### DATA UNDER STUDY ###

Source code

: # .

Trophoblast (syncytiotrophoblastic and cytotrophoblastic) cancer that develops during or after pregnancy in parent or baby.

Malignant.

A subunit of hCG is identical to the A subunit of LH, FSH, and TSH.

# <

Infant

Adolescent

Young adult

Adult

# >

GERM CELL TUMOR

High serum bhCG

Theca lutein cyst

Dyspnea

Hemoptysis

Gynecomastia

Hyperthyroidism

###
### DATA UNDER STUDY ###

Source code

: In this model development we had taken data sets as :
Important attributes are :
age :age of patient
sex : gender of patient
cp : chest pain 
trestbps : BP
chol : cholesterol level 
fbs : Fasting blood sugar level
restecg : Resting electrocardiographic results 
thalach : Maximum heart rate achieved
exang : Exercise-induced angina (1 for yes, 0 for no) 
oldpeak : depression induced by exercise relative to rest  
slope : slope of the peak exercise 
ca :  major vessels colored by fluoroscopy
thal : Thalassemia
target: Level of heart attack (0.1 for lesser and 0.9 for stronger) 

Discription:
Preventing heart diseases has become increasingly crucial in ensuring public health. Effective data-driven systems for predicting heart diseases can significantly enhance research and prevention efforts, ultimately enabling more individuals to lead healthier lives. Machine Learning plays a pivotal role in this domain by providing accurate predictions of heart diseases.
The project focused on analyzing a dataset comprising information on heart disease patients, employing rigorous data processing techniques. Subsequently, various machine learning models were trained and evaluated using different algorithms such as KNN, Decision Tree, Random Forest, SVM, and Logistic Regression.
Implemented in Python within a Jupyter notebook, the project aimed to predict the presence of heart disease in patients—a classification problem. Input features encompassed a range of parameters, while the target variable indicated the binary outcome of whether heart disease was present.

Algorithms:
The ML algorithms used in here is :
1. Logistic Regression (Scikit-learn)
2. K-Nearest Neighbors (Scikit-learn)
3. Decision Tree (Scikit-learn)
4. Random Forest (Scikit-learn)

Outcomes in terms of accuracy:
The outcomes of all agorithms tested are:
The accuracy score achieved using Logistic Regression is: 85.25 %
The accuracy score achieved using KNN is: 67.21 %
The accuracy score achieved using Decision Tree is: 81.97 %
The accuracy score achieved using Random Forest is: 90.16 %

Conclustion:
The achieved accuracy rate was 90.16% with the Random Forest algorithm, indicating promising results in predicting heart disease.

###
### DATA UNDER STUDY ###

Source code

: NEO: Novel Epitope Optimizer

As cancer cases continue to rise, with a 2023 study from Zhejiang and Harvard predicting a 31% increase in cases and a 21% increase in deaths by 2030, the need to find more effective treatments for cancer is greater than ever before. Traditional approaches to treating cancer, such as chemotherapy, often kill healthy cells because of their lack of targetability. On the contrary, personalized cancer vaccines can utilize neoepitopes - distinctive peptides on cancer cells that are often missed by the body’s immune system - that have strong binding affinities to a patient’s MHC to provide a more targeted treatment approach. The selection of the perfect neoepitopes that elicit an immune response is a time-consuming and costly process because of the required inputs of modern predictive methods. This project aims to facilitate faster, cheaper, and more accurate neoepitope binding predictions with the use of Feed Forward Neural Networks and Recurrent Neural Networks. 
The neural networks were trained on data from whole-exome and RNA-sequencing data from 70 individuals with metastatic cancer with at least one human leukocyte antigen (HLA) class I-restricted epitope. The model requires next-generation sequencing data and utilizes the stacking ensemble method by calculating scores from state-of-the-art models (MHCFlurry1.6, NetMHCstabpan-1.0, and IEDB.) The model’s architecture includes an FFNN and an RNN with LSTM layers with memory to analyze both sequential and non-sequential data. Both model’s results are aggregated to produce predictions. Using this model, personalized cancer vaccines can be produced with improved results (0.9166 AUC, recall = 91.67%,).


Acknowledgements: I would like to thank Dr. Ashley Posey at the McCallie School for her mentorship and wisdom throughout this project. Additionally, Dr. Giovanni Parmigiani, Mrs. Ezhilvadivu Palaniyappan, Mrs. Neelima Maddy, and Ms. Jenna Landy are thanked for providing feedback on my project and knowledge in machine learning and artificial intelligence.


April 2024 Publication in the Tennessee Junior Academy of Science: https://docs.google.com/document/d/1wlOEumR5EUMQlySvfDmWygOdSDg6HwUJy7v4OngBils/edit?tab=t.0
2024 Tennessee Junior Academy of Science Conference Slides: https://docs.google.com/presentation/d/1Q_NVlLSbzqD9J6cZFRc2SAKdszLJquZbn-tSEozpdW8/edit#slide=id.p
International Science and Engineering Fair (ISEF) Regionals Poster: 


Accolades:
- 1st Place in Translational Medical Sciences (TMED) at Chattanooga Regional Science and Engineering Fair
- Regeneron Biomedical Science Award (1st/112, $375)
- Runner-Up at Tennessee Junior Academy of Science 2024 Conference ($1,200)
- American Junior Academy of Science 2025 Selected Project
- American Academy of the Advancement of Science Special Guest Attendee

###

# [YOUR OBJECTIVE]
Search the listing for the word "induced". Copy every line in which it occurs.

# [SOLVED PROBLEM]
exang : Exercise-induced angina (1 for yes, 0 for no) 
oldpeak : depression induced by exercise relative to rest  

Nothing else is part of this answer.